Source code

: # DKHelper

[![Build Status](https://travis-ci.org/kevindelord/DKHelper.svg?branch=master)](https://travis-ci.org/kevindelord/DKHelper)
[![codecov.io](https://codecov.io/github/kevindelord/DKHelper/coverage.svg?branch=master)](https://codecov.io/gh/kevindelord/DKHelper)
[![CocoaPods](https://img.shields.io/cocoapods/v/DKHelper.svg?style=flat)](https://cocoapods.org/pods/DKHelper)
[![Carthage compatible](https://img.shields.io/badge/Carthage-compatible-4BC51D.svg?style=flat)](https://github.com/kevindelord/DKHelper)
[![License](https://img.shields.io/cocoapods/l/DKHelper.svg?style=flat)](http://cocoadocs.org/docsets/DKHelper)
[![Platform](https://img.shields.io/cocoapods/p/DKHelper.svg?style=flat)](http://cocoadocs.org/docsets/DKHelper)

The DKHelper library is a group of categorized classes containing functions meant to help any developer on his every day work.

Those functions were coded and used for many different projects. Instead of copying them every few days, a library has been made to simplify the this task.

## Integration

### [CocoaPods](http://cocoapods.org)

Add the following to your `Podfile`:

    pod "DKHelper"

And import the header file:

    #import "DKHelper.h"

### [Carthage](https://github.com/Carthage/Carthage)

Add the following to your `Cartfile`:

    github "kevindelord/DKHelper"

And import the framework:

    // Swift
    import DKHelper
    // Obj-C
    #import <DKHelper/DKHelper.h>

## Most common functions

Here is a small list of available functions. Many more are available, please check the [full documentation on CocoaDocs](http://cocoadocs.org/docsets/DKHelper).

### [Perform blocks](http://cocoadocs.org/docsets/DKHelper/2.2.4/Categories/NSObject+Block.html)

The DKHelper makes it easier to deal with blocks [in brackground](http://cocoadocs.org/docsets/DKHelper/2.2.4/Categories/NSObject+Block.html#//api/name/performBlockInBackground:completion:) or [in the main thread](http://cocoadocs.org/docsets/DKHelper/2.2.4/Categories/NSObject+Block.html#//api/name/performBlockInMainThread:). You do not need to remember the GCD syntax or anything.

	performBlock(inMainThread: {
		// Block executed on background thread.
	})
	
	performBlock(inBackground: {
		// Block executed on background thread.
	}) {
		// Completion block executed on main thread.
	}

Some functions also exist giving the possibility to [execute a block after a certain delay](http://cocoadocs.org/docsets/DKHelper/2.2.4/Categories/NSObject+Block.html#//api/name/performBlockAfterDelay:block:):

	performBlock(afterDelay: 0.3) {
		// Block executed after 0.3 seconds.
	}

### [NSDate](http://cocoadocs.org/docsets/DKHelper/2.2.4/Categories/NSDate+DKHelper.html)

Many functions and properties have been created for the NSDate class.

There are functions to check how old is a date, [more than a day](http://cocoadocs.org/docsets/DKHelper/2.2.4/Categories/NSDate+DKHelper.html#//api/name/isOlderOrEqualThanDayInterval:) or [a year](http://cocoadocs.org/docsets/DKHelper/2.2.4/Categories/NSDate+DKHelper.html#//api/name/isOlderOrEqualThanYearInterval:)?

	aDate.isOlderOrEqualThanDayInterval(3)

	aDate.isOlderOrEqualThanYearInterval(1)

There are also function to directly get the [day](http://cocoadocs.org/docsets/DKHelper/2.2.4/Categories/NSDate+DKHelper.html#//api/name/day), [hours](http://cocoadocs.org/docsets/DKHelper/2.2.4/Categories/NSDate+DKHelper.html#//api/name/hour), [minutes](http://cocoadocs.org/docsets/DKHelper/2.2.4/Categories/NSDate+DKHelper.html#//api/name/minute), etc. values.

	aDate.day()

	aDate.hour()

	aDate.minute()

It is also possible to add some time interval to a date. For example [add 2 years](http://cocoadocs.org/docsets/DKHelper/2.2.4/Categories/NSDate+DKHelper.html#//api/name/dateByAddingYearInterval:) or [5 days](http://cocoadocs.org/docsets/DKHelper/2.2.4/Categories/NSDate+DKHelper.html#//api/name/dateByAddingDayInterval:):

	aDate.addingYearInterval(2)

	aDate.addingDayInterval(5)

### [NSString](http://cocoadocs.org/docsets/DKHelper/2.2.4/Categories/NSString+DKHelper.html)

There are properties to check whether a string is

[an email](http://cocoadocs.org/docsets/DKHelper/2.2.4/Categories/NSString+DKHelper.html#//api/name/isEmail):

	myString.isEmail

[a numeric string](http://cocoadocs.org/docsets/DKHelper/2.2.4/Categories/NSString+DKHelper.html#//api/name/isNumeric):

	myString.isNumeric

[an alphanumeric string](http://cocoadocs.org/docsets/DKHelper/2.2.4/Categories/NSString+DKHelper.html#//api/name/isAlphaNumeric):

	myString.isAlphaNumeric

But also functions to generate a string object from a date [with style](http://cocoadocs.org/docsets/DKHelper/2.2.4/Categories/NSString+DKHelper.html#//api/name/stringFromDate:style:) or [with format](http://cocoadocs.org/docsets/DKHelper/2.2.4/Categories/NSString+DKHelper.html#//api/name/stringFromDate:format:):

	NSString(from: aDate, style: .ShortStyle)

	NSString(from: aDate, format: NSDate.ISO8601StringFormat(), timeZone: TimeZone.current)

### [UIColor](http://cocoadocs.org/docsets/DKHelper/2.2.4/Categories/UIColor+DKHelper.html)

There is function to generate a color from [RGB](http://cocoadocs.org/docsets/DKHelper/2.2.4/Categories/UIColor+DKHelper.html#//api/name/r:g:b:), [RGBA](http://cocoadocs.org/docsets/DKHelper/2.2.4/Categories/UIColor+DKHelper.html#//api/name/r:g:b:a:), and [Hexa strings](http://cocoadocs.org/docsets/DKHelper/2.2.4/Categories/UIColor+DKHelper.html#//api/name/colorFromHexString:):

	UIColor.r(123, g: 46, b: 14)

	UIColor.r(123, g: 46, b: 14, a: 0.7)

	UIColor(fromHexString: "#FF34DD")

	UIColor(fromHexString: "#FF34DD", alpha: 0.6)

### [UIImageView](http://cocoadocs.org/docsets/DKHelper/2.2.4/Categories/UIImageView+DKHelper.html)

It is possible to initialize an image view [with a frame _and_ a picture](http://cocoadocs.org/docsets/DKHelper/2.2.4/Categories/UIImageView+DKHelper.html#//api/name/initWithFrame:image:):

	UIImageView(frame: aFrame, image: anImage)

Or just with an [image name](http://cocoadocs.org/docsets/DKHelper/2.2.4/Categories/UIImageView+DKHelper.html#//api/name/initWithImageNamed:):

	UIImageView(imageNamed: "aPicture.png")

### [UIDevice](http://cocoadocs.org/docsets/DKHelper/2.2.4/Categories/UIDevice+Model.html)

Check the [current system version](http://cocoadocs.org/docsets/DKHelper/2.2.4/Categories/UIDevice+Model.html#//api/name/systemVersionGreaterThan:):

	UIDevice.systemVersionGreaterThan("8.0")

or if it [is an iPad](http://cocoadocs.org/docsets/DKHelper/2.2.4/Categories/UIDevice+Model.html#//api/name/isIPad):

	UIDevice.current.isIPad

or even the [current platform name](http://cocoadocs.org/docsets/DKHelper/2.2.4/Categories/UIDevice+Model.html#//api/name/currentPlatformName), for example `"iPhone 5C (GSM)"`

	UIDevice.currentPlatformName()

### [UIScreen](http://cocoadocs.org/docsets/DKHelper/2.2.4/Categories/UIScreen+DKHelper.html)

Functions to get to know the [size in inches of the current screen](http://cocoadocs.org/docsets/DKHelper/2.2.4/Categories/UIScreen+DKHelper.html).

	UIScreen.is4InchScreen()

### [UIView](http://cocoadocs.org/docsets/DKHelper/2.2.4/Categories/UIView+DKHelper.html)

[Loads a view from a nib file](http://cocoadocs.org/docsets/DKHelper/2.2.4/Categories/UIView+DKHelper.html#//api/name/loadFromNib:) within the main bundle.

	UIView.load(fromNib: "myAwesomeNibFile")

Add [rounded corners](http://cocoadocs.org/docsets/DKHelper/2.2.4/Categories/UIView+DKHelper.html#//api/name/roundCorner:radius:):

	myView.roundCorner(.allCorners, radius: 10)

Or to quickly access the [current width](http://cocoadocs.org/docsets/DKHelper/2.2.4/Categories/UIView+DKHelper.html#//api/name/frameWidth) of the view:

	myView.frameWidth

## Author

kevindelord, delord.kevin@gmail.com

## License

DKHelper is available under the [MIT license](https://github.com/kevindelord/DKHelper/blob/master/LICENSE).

● ● ● ●

> [Work to be completed]
Look through the material above. Copy each line where the word "cocoapods" appears.

> [Response to the task]
[![CocoaPods](https://img.shields.io/cocoapods/v/DKHelper.svg?style=flat)](https://cocoapods.org/pods/DKHelper)
[![License](https://img.shields.io/cocoapods/l/DKHelper.svg?style=flat)](http://cocoadocs.org/docsets/DKHelper)
[![Platform](https://img.shields.io/cocoapods/p/DKHelper.svg?style=flat)](http://cocoadocs.org/docsets/DKHelper)
### [CocoaPods](http://cocoapods.org)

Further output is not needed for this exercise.